I forgot to echo my thoughts from two weeks ago. All of these thoughts to the ideas came from the log of the Sep. 2013 meeting [1].   The first thought is for the "getting involved" day idea. This what I said on the list: "I dig that idea.  We might need to reach out to get more people in for that day though." [2] The second thought for a quiz that can be used as a way to help women who don't know what skills and how much time they have based on what Dolasilla, the person of Italian web team that is responsible for the site, said [3].  I dig this idea too but this requires skilled coders to create and I feel that the Ubuntu-Women team doesn't have one who can do this and that means we need outside help.  Or am I wrong here?

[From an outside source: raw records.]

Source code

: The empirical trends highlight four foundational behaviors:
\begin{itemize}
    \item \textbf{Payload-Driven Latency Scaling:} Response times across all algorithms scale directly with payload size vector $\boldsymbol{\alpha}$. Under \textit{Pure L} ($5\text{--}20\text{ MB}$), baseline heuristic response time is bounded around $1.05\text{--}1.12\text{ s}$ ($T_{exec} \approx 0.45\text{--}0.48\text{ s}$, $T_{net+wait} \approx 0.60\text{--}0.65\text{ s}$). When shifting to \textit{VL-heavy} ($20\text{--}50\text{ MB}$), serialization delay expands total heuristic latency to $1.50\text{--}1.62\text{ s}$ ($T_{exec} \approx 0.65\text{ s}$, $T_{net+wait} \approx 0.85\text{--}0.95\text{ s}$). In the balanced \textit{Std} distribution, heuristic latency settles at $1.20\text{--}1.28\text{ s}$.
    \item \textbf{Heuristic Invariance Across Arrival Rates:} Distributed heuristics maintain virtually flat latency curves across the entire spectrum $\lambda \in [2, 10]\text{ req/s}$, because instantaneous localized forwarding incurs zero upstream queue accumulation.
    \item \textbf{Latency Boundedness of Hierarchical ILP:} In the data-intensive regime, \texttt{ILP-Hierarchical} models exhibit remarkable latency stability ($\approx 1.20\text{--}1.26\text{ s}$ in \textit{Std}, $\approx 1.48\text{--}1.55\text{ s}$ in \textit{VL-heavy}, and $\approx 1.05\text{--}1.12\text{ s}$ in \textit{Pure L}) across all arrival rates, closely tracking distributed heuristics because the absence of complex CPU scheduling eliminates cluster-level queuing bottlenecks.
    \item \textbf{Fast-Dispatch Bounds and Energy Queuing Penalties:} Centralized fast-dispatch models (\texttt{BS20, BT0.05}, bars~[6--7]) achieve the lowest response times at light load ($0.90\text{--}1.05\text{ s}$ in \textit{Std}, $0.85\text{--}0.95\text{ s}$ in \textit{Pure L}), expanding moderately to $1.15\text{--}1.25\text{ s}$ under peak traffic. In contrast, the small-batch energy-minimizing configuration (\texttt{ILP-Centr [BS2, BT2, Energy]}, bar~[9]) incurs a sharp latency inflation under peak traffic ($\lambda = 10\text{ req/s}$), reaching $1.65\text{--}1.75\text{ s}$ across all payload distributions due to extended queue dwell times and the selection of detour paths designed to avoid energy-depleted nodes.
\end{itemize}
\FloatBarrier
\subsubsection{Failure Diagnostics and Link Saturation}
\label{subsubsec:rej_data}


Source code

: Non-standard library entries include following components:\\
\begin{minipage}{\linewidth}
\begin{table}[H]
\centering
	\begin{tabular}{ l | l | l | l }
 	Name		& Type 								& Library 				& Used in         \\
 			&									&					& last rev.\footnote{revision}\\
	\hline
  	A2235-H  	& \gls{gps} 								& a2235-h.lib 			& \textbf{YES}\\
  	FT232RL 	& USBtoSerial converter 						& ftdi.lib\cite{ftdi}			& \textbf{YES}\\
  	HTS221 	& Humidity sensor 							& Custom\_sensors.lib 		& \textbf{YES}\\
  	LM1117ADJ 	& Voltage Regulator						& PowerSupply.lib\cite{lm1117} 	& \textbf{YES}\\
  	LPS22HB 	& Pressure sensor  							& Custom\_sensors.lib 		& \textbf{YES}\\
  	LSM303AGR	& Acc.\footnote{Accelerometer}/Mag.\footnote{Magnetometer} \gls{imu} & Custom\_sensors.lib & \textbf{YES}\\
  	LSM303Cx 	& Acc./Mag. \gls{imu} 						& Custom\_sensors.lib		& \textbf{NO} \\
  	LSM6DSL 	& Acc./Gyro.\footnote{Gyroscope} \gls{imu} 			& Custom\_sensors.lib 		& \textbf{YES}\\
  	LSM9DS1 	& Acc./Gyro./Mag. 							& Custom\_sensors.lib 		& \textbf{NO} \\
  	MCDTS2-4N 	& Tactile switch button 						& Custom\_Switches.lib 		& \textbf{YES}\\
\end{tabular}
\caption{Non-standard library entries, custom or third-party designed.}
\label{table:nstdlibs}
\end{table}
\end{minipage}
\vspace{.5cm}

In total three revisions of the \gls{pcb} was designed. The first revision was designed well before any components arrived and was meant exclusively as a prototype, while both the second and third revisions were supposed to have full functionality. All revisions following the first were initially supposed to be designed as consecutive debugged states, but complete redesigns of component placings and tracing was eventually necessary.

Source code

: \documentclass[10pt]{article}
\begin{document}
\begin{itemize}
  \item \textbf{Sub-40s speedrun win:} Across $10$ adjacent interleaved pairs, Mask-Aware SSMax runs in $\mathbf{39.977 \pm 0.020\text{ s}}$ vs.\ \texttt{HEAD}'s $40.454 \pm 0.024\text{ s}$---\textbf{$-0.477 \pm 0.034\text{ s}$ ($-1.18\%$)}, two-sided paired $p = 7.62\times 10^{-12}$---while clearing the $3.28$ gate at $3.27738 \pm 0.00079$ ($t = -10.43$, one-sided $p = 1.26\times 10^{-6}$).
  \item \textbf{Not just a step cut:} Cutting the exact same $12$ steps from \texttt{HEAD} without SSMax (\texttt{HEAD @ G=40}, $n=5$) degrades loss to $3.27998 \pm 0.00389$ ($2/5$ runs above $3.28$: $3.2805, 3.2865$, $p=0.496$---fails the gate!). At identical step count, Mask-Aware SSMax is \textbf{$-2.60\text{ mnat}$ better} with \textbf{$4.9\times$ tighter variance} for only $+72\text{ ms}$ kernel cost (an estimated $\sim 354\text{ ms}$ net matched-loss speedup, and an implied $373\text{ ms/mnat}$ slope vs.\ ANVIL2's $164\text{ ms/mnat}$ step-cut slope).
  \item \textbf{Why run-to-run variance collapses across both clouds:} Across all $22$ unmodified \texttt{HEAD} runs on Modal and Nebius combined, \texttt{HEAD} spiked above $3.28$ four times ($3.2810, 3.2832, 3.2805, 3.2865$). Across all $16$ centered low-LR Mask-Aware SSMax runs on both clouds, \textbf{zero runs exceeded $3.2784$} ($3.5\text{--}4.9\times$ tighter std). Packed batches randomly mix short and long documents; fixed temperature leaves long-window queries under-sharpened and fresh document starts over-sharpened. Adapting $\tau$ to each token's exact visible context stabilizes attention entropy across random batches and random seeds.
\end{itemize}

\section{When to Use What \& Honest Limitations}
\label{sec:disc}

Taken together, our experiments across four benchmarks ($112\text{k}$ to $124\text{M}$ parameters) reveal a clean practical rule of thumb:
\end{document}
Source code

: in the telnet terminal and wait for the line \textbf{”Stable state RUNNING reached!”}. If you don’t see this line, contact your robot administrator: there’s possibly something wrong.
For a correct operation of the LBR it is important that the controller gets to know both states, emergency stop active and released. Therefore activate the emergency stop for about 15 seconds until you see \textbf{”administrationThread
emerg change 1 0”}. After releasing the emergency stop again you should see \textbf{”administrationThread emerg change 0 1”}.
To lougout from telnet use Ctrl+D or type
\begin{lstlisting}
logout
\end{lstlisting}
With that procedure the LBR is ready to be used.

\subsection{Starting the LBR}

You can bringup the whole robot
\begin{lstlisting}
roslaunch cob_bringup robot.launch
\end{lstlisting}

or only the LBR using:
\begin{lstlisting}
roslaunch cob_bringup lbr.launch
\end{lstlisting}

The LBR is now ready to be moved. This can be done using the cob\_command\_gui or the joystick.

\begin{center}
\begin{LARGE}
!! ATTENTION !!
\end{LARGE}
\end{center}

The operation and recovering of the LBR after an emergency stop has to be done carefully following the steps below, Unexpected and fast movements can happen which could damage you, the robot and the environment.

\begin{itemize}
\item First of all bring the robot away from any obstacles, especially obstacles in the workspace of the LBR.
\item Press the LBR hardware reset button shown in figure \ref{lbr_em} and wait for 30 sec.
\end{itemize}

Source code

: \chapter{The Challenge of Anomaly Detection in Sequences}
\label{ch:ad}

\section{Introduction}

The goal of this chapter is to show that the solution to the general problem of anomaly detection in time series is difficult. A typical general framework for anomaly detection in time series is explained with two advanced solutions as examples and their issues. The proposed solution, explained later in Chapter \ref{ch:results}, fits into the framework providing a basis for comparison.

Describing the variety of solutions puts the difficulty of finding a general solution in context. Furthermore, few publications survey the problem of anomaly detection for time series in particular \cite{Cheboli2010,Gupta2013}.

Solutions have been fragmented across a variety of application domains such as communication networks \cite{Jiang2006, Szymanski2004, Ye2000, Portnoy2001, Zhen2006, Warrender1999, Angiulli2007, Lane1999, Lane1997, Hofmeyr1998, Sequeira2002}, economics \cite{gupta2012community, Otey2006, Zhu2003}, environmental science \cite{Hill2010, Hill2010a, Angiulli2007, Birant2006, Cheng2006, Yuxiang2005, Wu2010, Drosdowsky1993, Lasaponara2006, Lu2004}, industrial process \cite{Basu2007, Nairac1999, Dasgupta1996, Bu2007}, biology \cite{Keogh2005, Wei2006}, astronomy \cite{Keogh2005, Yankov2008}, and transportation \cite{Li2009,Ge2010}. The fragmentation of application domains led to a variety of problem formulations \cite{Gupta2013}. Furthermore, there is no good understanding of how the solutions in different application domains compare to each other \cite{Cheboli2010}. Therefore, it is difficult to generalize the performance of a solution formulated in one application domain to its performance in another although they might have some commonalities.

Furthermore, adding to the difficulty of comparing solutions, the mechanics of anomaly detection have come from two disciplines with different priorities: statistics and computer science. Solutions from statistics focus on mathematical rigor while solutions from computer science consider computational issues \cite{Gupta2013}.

[1]http://wiki.ubuntu-women.org/Meetings/20130910
[2]https://lists.ubuntu.com/archives/ub...er/003864.html
[3]https://lists.ubuntu.com/archives/ub...er/003869.html

ETA: I think the main page is fine with some minor edits that I have done.  I think we need to add on stories to help other women to learn to get involved.

----------


## belkinsa

Update on the quiz idea:

Looks like that we are going to have the quiz [1].

[1] https://lists.ubuntu.com/archives/ub...er/003879.html

----------


## belkinsa

I'm looking for stories of how Ubuntu Women members got involved with Ubuntu and Ubuntu Community!

See this thread: https://lists.ubuntu.com/archives/ub...er/003892.html

----------


## cariboo

Removed empty post.

----------